__Action item__: Print the entries once more, unchanged.
**** Data under study
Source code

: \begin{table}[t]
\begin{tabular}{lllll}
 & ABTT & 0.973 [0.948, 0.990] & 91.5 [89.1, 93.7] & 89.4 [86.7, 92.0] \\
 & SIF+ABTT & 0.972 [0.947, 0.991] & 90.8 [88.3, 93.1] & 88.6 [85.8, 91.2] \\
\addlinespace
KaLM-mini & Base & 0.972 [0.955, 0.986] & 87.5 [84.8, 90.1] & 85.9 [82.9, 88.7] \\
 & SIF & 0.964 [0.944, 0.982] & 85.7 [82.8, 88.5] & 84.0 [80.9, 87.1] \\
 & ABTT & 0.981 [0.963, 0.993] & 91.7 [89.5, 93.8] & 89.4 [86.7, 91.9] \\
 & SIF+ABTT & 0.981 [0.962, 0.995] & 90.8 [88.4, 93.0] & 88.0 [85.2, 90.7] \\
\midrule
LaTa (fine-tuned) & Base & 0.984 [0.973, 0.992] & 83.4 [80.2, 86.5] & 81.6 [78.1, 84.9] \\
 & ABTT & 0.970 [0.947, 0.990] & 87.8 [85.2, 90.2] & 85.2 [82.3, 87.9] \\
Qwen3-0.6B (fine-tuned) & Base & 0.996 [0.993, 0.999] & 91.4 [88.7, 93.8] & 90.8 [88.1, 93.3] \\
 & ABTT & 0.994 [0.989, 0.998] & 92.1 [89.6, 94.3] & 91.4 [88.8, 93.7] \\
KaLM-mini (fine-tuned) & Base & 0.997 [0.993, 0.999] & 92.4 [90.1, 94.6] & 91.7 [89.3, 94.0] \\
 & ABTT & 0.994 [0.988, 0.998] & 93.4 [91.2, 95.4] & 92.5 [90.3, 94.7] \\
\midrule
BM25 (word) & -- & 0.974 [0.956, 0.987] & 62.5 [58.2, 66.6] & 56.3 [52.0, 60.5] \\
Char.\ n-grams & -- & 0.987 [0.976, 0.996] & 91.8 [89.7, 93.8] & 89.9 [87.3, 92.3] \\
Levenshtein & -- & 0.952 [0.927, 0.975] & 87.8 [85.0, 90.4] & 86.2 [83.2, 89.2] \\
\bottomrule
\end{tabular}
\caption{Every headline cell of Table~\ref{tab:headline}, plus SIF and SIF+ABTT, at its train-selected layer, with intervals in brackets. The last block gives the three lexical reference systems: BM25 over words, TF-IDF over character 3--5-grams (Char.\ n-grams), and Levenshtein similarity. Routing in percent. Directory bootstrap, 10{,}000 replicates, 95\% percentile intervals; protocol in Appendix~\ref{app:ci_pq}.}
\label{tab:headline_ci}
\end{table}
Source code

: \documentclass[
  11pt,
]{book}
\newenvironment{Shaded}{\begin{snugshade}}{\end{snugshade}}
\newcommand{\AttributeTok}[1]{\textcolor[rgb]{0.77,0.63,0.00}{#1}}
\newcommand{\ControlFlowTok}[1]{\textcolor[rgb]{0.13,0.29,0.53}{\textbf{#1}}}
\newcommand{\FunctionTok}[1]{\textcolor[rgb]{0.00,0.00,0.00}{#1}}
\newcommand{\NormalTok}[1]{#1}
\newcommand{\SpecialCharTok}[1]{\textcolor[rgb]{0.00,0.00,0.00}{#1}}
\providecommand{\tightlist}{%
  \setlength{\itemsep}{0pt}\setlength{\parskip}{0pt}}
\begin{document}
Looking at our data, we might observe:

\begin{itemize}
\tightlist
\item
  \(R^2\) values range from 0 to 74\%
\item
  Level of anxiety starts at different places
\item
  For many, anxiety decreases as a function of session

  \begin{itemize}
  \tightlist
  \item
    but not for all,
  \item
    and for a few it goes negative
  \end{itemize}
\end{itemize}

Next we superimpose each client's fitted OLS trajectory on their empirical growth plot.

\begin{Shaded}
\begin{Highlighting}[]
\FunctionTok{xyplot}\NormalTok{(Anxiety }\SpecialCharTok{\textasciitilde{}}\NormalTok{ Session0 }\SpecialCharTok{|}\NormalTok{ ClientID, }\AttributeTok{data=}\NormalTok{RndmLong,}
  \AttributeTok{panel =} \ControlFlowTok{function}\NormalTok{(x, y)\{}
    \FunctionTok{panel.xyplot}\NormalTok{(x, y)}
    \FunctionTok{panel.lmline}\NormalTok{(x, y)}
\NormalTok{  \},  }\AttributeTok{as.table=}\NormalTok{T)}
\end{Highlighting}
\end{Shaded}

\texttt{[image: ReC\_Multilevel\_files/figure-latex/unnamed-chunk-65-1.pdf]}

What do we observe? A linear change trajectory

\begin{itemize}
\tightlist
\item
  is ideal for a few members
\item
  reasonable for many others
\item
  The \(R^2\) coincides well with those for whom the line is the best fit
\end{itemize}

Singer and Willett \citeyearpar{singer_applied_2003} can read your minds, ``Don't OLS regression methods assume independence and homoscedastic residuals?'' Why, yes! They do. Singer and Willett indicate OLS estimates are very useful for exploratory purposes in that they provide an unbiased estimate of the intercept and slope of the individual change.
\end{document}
********
__Problem solution__:
Source code

: \begin{table}[t]
\begin{tabular}{lllll}
 & ABTT & 0.973 [0.948, 0.990] & 91.5 [89.1, 93.7] & 89.4 [86.7, 92.0] \\
 & SIF+ABTT & 0.972 [0.947, 0.991] & 90.8 [88.3, 93.1] & 88.6 [85.8, 91.2] \\
\addlinespace
KaLM-mini & Base & 0.972 [0.955, 0.986] & 87.5 [84.8, 90.1] & 85.9 [82.9, 88.7] \\
 & SIF & 0.964 [0.944, 0.982] & 85.7 [82.8, 88.5] & 84.0 [80.9, 87.1] \\
 & ABTT & 0.981 [0.963, 0.993] & 91.7 [89.5, 93.8] & 89.4 [86.7, 91.9] \\
 & SIF+ABTT & 0.981 [0.962, 0.995] & 90.8 [88.4, 93.0] & 88.0 [85.2, 90.7] \\
\midrule
LaTa (fine-tuned) & Base & 0.984 [0.973, 0.992] & 83.4 [80.2, 86.5] & 81.6 [78.1, 84.9] \\
 & ABTT & 0.970 [0.947, 0.990] & 87.8 [85.2, 90.2] & 85.2 [82.3, 87.9] \\
Qwen3-0.6B (fine-tuned) & Base & 0.996 [0.993, 0.999] & 91.4 [88.7, 93.8] & 90.8 [88.1, 93.3] \\
 & ABTT & 0.994 [0.989, 0.998] & 92.1 [89.6, 94.3] & 91.4 [88.8, 93.7] \\
KaLM-mini (fine-tuned) & Base & 0.997 [0.993, 0.999] & 92.4 [90.1, 94.6] & 91.7 [89.3, 94.0] \\
 & ABTT & 0.994 [0.988, 0.998] & 93.4 [91.2, 95.4] & 92.5 [90.3, 94.7] \\
\midrule
BM25 (word) & -- & 0.974 [0.956, 0.987] & 62.5 [58.2, 66.6] & 56.3 [52.0, 60.5] \\
Char.\ n-grams & -- & 0.987 [0.976, 0.996] & 91.8 [89.7, 93.8] & 89.9 [87.3, 92.3] \\
Levenshtein & -- & 0.952 [0.927, 0.975] & 87.8 [85.0, 90.4] & 86.2 [83.2, 89.2] \\
\bottomrule
\end{tabular}
\caption{Every headline cell of Table~\ref{tab:headline}, plus SIF and SIF+ABTT, at its train-selected layer, with intervals in brackets. The last block gives the three lexical reference systems: BM25 over words, TF-IDF over character 3--5-grams (Char.\ n-grams), and Levenshtein similarity. Routing in percent. Directory bootstrap, 10{,}000 replicates, 95\% percentile intervals; protocol in Appendix~\ref{app:ci_pq}.}
\label{tab:headline_ci}
\end{table}
Source code

: \documentclass[
  11pt,
]{book}
\newenvironment{Shaded}{\begin{snugshade}}{\end{snugshade}}
\newcommand{\AttributeTok}[1]{\textcolor[rgb]{0.77,0.63,0.00}{#1}}
\newcommand{\ControlFlowTok}[1]{\textcolor[rgb]{0.13,0.29,0.53}{\textbf{#1}}}
\newcommand{\FunctionTok}[1]{\textcolor[rgb]{0.00,0.00,0.00}{#1}}
\newcommand{\NormalTok}[1]{#1}
\newcommand{\SpecialCharTok}[1]{\textcolor[rgb]{0.00,0.00,0.00}{#1}}
\providecommand{\tightlist}{%
  \setlength{\itemsep}{0pt}\setlength{\parskip}{0pt}}
\begin{document}
Looking at our data, we might observe:

\begin{itemize}
\tightlist
\item
  \(R^2\) values range from 0 to 74\%
\item
  Level of anxiety starts at different places
\item
  For many, anxiety decreases as a function of session

  \begin{itemize}
  \tightlist
  \item
    but not for all,
  \item
    and for a few it goes negative
  \end{itemize}
\end{itemize}

Next we superimpose each client's fitted OLS trajectory on their empirical growth plot.

\begin{Shaded}
\begin{Highlighting}[]
\FunctionTok{xyplot}\NormalTok{(Anxiety }\SpecialCharTok{\textasciitilde{}}\NormalTok{ Session0 }\SpecialCharTok{|}\NormalTok{ ClientID, }\AttributeTok{data=}\NormalTok{RndmLong,}
  \AttributeTok{panel =} \ControlFlowTok{function}\NormalTok{(x, y)\{}
    \FunctionTok{panel.xyplot}\NormalTok{(x, y)}
    \FunctionTok{panel.lmline}\NormalTok{(x, y)}
\NormalTok{  \},  }\AttributeTok{as.table=}\NormalTok{T)}
\end{Highlighting}
\end{Shaded}

\texttt{[image: ReC\_Multilevel\_files/figure-latex/unnamed-chunk-65-1.pdf]}

What do we observe? A linear change trajectory

\begin{itemize}
\tightlist
\item
  is ideal for a few members
\item
  reasonable for many others
\item
  The \(R^2\) coincides well with those for whom the line is the best fit
\end{itemize}

Singer and Willett \citeyearpar{singer_applied_2003} can read your minds, ``Don't OLS regression methods assume independence and homoscedastic residuals?'' Why, yes! They do. Singer and Willett indicate OLS estimates are very useful for exploratory purposes in that they provide an unbiased estimate of the intercept and slope of the individual change.
\end{document}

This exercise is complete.